Postoperative ARDS occurred in 40 (7.2%) patients who received at least one blood product compared to 40 patients (2.5%) not transfused (adjusted HR, 2.32; 95% CI, 1.25–4.32; P=0.008) (Table 3, Figure 1A). Postoperative ARDS occurred in 29 (10.7%) patients who received more than 3 units RBC compared to 51 patients (2.7%) who received less than three units RBC (adjusted HR, 4.28; 95% CI, 2.23–8.21; P<0.0001) (Table 3, Figure 1B). The risk of ARDS was higher in patients who received at least one unit of FFP (adjusted HR, 3.52; 95% CI, 2.88–5.01; P=0.003), in patients who received at least one unit of RBC (adjusted HR, 2.36; 95% CI, 1.27–4.41; P=0.007) and in patients who received transfusion of both RBC and FFP (adjusted HR, 8.63; 95% CI, 6.09–14.65; P<0.001) (Table 3, Figure S4). Incidence of ARDS was higher in patients ventilated with tidal volumes >10 mL/kg PBW and receiving RBC and FFP compared to patients ventilated with tidal volume ≤7 mL/kg PBW receiving no transfusion (42.9% vs. 1.0%; P<0.001) (Figure 2A), and higher in patients with airway pressures >20 cmH₂O and receiving RBC and FFP compared to patients with airway pressures ≤15 cmH₂O receiving no transfusion (25% vs. 1.4%; P<0.001) (Figure 2B).

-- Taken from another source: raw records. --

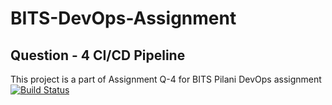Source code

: # BITS-DevOps-Assignment

## Question - 4 CI/CD Pipeline
This project is a part of Assignment Q-4 for BITS Pilani DevOps assignment
[![Build Status](https://travis-ci.com/censorthecarnage/cicd-applied-to-spring-boot-java-app.svg)](https://travis-ci.com/censorthecarnage/BITS-DevOps-Assignment)
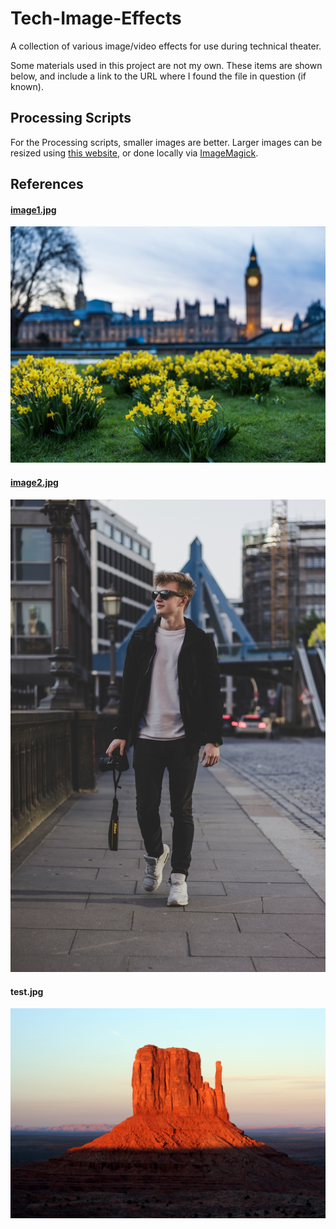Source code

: # Tech-Image-Effects
A collection of various image/video effects for use during technical theater. 

Some materials used in this project are not my own. These items are shown below, and include a link to the URL where I found the file in question (if known).

## Processing Scripts
For the Processing scripts, smaller images are better. Larger images can be resized using [this website](http://resizeimage.net/), or done locally via [ImageMagick](https://www.imagemagick.org/script/index.php). 

## References

#### [image1.jpg](https://unsplash.com/photos/Z1tWLxk7krs)
![image1.jpg](/resources/image1.jpg)

#### [image2.jpg](https://unsplash.com/photos/P-CeaGknSJA)
![image2.jpg](/resources/image2.jpg)

#### test.jpg
![test.jpg](/resources/test.jpg)
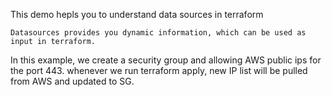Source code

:This demo hepls you to understand data sources in terraform

	Datasources provides you dynamic information, which can be used as input in terraform.

In this example, we create a security group and allowing AWS public ips for the port 443. whenever we run terraform apply, new IP list will be pulled from AWS and updated to SG.
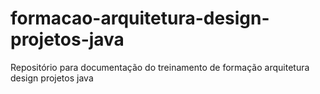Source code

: # formacao-arquitetura-design-projetos-java
Repositório para documentação do treinamento de formação arquitetura design projetos java
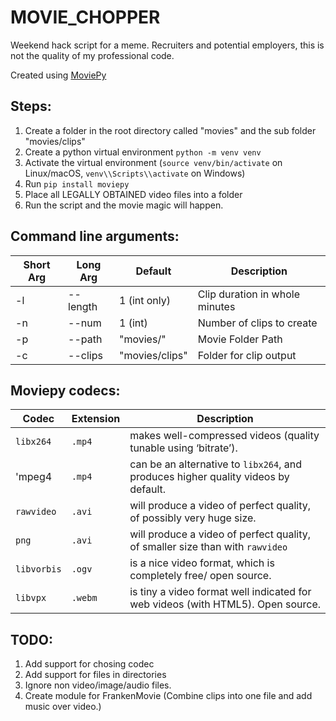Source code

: # MOVIE_CHOPPER

Weekend hack script for a meme. Recruiters and potential employers, this is not the quality of my professional code.

Created using [MoviePy](https://zulko.github.io/moviepy/index.html)

## Steps:
1. Create a folder in the root directory called "movies" and the sub folder "movies/clips"
2. Create a python virtual environment `python -m venv venv`
3. Activate the virtual environment (`source venv/bin/activate` on Linux/macOS, `venv\\Scripts\\activate` on Windows)
3. Run `pip install moviepy`
4. Place all LEGALLY OBTAINED video files into a folder
5. Run the script and the movie magic will happen.


## Command line arguments:
| Short Arg  | Long Arg | Default | Description |
| ------------- | ------------- | ------------- | ------------- |
| -l  | --length  | 1 (int only) | Clip duration in whole minutes |
| -n  | --num | 1 (int) | Number of clips to create |
| -p  | --path | "movies/" | Movie Folder Path |
| -c  | --clips | "movies/clips" | Folder for clip output |


## Moviepy codecs:
| Codec  | Extension | Description |
| ------------- | ------------- | ------------- |
| `libx264`  | `.mp4`  | makes well-compressed videos (quality tunable using ‘bitrate’).  |
| 'mpeg4  | `.mp4` | can be an alternative to `libx264`, and produces higher quality videos by default. | 
| `rawvideo`  | `.avi` | will produce a video of perfect quality, of possibly very huge size. |
| `png`  | `.avi` | will produce a video of perfect quality, of smaller size than with `rawvideo` |
| `libvorbis`  | `.ogv` | is a nice video format, which is completely free/ open source. |
| `libvpx`  | `.webm` | is tiny a video format well indicated for web videos (with HTML5). Open source. |

## TODO:
1. Add support for chosing codec
2. Add support for files in directories
3. Ignore non video/image/audio files.
4. Create module for FrankenMovie (Combine clips into one file and add music over video.)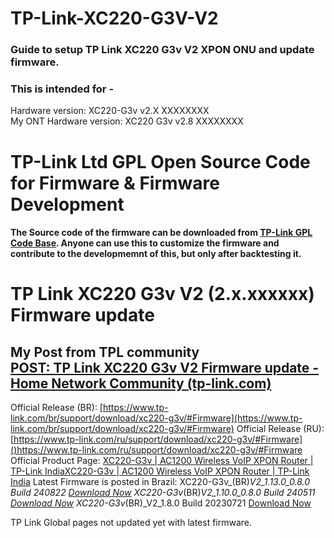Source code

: # TP-Link-XC220-G3V-V2
### Guide to setup TP Link XC220 G3v V2 XPON ONU and update firmware.
### This is intended for -
Hardware version: XC220-G3v v2.X XXXXXXXX </br>
My ONT Hardware version: XC220 G3v v2.8 XXXXXXXX

# TP-Link Ltd GPL Open Source Code for Firmware & Firmware Development
#### The Source code of the firmware can be downloaded from [TP-Link GPL Code Base](https://www.tp-link.com/br/support/gpl-code/). Anyone can use this to customize the firmware and contribute to the developmemnt of this, but only after backtesting it.

# TP Link XC220 G3v V2 (2.x.xxxxxx) Firmware update

## My Post from TPL community </br> [POST: TP Link XC220 G3v V2 Firmware update - Home Network Community (tp-link.com)](https://community.tp-link.com/en/home/forum/topic/653980)

<!--
POST: TP Link XC220 G3v V2 Firmware update - Home Network Community (tp-link.com)
-->

Official Release (BR): [https://www.tp-link.com/br/support/download/xc220-g3v/#Firmware](https://www.tp-link.com/br/support/download/xc220-g3v/#Firmware)
Official Release (RU): [https://www.tp-link.com/ru/support/download/xc220-g3v/#Firmware]()https://www.tp-link.com/ru/support/download/xc220-g3v/#Firmware
Official Product Page: [XC220-G3v | AC1200 Wireless VoIP XPON Router | TP-Link IndiaXC220-G3v | AC1200 Wireless VoIP XPON Router | TP-Link India](https://www.tp-link.com/in/service-provider/gpon/xc220-g3v/)
Latest Firmware is posted in Brazil: 
XC220-G3v_(BR)_V2_1.13.0_0.8.0 Build 240822 [Download Now](https://static.tp-link.com/upload/firmware/2024/202409/20240918/XC220-G3vv2_1.13.0_0.8.0_UP_BOOT(240822).rar)
XC220-G3v_(BR)_V2_1.10.0_0.8.0 Build 240511 [Download Now](https://static.tp-link.com/upload/firmware/2024/202405/20240516/XC220-G3vv2_1.10.0_0.8.0_UP_BOOT(240511)_2024-05-13_10.10.44.rar)
XC220-G3v_(BR)_V2_1.8.0 Build 20230721 [Download Now](https://static.tp-link.com/upload/firmware/2024/202401/20240122/XC220-G3vv2_1.8.0_0.8.0_UP_BOOT(230720)_2023-07-21_08.54.51.rar)
 
TP Link Global pages not updated yet with latest firmware.
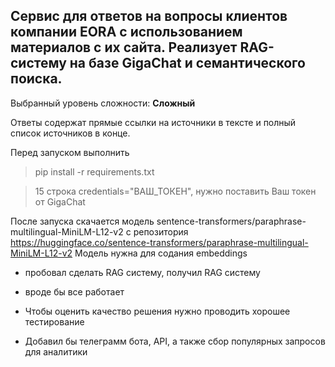 ## Сервис для ответов на вопросы клиентов компании EORA с использованием материалов с их сайта. Реализует RAG-систему на базе GigaChat и семантического поиска.

Выбранный уровень сложности: **Сложный**

Ответы содержат прямые ссылки на источники в тексте и полный список источников в конце.

Перед запуском выполнить
> pip install -r requirements.txt

> 15 строка credentials="ВАШ_ТОКЕН", нужно поставить Ваш токен от GigaChat

После запуска скачается модель sentence-transformers/paraphrase-multilingual-MiniLM-L12-v2 с репозитория https://huggingface.co/sentence-transformers/paraphrase-multilingual-MiniLM-L12-v2
Модель нужна для содания embeddings

 - пробовал сделать RAG систему, получил RAG систему
 - вроде бы все работает
 - Чтобы оценить качество решения нужно проводить хорошее тестирование

 - Добавил бы телеграмм бота, API, а также сбор популярных запросов для аналитики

Table 3. Risk for the development of ARDS with transfusion of blood products.

Blood products	ARDS		In-hospital mortality		Pulmonary infection
Blood products	Unadjusted	Adjusted*	Unadjusted	Adjusted*	Unadjusted	Adjusted*
Any transfusion	2.41 (1.40–4.15)	2.32 (1.25–4.33)	2.15 (1.20–3.86)	0.72 (0.23–2.26)	2.47 (1.77–3.45)	1.53 (0.96–2.43)
Transfusion of RBC	2.47 (1.43–4.26)	2.36 (1.27–4.41)	2.22 (1.24–3.99)	0.73 (0.23–2.31)	2.39 (1.71–3.35)	1.56 (0.98–2.49)
Transfusion of FFP	3.78 (2.56–5.43)	3.52 (2.88–5.01)	3.45 (1.45–8.19)	0.75 (0.30–2.19)	1.09 (0.78–2.21)	1.13 (0.51–2.52)
Transfusion of ≥03 units of RBC	3.61 (2.04–6.39)	4.28 (2.23–8.21)	3.73 (1.96–7.09)	0.65 (0.15–2.92)	2.81 (1.92–4.10)	1.63 (0.95–2.77)
Transfusion of RBC and FFP	14.94 (9.82–22.33)	8.63 (6.09–14.65)	3.53 (1.47–8.50)	1.08 (0.12–9.55)	3.61 (2.22–5.88)	1.21 (0.54–2.71)

Open in a new tab

*, adjusted by: type of study, age, ASA, presence of risk factor, tidal volume, highest PEEP, highest plateau pressure, and highest compliance. ARDS, acute respiratory distress syndrome; RBC, red blood cell; FFP, fresh frozen plasma.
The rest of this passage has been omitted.